Kontinuierliche Bekämpfung von Judenhass
Andererseits braucht es aber auch einer kontinuierlichen Bekämpfung von Judenhass, damit jüdische Menschen sich in Deutschland sicher fühlen können. Gerade hier ist heute noch sehr viel zu tun, wie insbesondere die Zunahme rechtsterroristischer Anschläge in den vergangenen Monaten zeigt. Doch das ist nicht alles. Judenhass kommt in unseren Zeiten immer öfter auch scheinbar neutral im Gewand der „Israelkritik“ daher oder, politisch umfassender gedacht, als „Antizionismus“: Als Bewegung also, die dem jüdischen Volk – und nur diesem – das Recht auf einen eigenen Nationalstaat verwehrt. Die so denken, schrecken allzu oft auch vor Gewalt nicht zurück: Hamas, Islamischer Dschihad und ganz besonders Hisbollah. Gerade die schiitische Miliz, die in Deutschland bis heute nicht vollständig verboten ist, nährt auch hierzulande den Hass auf den jüdischen Staat. Am sogenannten Al-Quds-Tag, einem vom iranischen Mullah-Regime initiierten Aufruf zur „Befreiung“ Jerusalems, bringt sie alljährlich Tausende auf die Straße, die mit antisemitischen Plakaten und Sprechchören durch Berlin ziehen. Nicht nur mir bleibt unverständlich, warum ein solches Schaulaufen des Hasses nicht unterbunden werden kann.

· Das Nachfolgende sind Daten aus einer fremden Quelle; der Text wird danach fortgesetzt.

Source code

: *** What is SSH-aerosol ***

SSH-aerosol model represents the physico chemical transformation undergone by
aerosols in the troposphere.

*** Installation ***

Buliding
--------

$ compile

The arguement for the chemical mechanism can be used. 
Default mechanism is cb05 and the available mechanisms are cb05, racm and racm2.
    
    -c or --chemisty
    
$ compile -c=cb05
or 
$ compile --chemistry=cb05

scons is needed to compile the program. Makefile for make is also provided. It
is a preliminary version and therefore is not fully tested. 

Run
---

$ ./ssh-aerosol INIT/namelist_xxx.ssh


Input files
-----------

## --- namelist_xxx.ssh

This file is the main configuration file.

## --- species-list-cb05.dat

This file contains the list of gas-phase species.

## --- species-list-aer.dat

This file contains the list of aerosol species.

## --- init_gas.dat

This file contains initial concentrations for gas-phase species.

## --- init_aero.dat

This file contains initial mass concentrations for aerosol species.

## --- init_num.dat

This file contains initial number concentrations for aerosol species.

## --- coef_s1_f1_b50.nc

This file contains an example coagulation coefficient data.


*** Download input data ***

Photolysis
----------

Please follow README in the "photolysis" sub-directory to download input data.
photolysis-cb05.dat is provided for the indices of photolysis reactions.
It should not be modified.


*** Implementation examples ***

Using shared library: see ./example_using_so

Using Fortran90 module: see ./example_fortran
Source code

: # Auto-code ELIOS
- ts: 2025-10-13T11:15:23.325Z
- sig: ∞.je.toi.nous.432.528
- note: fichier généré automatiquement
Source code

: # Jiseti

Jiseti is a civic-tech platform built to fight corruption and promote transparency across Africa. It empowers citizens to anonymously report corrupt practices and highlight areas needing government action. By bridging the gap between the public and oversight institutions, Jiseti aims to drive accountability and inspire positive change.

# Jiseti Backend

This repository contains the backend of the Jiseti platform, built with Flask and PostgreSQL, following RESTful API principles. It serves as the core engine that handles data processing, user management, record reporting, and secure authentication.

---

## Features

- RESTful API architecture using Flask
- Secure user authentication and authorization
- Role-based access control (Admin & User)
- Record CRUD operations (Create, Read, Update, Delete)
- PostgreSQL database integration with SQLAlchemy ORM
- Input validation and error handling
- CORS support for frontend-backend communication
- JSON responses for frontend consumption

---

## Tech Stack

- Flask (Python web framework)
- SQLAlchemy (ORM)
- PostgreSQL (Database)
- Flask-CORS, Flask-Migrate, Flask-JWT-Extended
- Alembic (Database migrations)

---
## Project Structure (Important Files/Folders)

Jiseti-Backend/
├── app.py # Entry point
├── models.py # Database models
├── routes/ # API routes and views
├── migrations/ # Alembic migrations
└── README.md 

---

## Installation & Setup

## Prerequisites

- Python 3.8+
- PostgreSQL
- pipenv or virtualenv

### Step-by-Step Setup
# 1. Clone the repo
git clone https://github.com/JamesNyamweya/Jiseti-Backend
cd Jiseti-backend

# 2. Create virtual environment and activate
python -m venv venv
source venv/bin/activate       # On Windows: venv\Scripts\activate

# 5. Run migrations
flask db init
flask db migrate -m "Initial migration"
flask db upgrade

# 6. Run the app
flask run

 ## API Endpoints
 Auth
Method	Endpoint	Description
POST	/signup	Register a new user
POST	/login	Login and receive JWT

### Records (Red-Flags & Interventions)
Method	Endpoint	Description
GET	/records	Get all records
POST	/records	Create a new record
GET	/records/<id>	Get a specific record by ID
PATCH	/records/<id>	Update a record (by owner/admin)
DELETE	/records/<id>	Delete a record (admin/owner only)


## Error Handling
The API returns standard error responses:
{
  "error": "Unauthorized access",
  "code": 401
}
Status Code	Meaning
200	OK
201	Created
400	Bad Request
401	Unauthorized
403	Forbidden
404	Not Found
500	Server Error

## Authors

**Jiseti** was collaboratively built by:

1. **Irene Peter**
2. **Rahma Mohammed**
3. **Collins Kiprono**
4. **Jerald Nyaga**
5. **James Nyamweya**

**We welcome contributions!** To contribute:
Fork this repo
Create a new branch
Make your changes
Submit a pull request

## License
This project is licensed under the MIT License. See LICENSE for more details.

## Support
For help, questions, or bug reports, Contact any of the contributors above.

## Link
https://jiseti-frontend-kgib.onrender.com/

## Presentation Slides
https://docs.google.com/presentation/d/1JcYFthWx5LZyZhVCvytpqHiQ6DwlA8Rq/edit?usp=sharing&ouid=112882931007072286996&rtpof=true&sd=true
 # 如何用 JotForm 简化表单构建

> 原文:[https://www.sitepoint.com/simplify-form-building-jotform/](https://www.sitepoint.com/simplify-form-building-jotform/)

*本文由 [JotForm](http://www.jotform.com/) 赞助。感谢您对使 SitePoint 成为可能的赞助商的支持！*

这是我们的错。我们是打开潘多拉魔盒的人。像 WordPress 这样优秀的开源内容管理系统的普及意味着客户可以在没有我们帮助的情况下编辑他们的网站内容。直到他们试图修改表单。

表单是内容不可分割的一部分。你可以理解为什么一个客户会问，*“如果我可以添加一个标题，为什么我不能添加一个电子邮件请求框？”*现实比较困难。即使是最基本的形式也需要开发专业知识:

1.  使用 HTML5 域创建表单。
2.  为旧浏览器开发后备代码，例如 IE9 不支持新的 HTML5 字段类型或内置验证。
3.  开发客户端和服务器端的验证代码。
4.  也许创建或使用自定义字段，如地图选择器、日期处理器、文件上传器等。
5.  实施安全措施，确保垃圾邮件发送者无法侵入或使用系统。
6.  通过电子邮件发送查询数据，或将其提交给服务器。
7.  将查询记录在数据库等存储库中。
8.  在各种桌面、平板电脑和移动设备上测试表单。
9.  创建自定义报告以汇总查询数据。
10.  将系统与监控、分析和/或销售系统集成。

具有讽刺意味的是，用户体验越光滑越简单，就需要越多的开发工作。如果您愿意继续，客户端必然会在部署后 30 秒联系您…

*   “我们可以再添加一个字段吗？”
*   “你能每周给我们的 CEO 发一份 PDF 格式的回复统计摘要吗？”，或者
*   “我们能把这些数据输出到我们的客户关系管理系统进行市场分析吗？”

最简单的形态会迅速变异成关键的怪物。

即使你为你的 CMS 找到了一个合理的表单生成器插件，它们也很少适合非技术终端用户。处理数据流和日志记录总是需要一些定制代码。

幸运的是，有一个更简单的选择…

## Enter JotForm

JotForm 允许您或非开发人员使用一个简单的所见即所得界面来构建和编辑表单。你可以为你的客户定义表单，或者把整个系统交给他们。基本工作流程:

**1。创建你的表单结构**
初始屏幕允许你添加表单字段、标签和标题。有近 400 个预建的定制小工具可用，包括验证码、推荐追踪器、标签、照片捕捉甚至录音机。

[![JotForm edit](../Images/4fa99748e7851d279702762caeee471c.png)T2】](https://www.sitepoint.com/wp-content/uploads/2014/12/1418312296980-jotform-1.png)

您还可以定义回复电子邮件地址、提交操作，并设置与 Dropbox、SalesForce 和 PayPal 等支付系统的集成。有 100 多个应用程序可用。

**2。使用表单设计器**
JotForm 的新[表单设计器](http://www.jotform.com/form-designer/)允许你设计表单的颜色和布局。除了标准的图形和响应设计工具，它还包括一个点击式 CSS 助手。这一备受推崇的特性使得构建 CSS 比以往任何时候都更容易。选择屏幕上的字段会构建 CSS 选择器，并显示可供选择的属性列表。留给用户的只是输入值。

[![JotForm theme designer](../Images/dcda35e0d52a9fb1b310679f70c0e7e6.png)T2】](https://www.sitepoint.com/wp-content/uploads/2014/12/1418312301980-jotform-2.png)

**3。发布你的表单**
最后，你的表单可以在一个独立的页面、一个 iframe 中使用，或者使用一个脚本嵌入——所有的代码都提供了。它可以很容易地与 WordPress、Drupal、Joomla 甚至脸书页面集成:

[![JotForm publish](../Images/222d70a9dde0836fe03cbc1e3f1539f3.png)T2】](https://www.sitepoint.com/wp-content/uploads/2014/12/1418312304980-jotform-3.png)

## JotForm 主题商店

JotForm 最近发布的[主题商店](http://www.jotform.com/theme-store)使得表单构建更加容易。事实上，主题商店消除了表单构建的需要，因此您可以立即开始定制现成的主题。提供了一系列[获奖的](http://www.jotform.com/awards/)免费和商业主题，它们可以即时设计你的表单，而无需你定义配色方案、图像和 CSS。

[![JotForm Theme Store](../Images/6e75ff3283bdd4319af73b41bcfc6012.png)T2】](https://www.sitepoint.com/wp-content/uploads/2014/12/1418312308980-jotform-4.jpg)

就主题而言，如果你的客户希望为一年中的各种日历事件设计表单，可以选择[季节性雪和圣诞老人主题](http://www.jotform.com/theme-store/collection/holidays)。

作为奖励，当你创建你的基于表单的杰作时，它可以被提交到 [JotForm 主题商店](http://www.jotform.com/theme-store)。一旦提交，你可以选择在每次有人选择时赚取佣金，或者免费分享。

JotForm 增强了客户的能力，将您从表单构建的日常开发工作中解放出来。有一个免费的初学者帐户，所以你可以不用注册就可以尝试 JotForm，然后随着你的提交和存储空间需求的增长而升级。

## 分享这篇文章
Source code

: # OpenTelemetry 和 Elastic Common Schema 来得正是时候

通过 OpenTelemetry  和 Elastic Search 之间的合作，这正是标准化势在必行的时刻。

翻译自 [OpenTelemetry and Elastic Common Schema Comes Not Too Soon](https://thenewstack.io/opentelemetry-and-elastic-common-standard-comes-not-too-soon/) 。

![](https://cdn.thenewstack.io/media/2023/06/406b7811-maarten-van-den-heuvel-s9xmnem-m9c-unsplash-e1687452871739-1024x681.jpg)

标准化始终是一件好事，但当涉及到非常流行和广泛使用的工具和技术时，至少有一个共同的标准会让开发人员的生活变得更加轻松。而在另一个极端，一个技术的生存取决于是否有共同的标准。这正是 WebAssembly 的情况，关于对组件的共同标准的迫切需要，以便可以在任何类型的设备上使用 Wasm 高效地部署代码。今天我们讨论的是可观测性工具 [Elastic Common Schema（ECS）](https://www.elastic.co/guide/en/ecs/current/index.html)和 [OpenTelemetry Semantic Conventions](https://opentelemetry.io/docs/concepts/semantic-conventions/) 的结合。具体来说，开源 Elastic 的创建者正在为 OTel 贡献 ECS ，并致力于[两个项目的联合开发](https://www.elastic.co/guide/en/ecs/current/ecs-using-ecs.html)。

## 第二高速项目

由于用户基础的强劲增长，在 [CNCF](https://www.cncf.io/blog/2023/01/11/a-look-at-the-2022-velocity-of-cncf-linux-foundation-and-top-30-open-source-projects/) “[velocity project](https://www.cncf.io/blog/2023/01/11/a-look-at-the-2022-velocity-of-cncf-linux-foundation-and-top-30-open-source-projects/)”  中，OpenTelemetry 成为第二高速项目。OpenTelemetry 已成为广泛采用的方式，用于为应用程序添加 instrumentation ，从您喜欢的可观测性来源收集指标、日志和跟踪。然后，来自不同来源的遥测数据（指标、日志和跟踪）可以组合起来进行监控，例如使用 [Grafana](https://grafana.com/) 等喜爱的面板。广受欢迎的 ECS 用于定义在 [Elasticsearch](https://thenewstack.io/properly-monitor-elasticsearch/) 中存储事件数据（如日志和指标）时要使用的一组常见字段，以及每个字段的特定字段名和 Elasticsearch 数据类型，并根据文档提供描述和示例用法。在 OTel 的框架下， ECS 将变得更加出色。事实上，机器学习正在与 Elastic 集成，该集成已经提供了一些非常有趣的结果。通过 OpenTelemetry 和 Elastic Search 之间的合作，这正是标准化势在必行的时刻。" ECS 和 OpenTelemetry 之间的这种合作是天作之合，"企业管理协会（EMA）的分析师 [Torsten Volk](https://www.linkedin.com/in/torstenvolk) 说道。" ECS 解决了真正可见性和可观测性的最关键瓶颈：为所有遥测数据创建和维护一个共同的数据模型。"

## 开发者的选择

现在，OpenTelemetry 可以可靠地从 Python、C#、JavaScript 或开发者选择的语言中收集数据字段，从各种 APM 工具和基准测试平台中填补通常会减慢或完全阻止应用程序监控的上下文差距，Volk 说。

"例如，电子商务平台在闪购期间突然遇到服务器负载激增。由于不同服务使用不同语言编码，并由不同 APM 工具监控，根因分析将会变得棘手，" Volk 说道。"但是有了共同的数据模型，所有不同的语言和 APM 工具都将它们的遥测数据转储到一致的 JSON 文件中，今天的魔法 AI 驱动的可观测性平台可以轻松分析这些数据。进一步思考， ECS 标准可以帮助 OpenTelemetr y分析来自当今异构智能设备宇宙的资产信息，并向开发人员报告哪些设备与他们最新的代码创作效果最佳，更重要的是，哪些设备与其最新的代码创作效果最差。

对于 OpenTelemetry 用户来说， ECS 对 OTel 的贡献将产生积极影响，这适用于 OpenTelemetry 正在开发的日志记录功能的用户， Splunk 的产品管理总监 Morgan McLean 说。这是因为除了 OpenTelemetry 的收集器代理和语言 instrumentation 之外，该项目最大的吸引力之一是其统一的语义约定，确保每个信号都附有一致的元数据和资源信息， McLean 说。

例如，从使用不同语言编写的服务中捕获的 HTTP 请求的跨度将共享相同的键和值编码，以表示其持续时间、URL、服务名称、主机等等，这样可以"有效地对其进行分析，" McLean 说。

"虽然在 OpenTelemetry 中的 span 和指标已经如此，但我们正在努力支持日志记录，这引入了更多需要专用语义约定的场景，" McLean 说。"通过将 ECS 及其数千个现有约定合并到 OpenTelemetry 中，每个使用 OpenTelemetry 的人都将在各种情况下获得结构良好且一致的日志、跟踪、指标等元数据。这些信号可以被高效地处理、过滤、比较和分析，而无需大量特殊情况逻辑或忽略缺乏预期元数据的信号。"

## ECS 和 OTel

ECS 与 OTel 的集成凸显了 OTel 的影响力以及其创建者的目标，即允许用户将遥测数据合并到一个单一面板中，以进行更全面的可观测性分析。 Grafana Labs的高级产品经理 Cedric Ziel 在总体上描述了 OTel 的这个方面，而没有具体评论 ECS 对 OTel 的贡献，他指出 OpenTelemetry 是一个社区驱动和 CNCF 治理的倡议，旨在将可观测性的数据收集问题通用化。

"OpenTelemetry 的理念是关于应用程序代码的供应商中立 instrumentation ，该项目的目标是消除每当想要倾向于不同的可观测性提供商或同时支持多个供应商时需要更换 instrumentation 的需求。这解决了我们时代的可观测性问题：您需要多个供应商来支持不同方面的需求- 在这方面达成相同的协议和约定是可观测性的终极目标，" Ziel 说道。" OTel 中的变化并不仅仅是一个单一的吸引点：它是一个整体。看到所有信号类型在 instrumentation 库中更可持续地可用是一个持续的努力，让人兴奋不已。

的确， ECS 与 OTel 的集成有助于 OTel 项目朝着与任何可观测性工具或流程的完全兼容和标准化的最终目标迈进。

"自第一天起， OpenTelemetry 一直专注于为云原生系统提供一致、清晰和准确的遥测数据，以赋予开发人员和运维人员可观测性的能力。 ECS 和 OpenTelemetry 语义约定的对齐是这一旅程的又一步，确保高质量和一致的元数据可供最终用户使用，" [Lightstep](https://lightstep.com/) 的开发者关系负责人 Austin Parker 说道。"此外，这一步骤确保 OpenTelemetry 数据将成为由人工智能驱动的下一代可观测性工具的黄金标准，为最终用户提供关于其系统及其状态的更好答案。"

Um zu verdeutlichen, dass die markigen Verurteilungen von Israelhass und Antisemitismus mehr sind als leere Worte und um das Vertrauen der jüdischen Menschen und die Zukunft der jüdischen Gemeinschaft zu sichern, wäre hier beherztes Handeln dringend geboten. Jeder weitere Al-Quds-Tag in Deutschland ist einer zu viel.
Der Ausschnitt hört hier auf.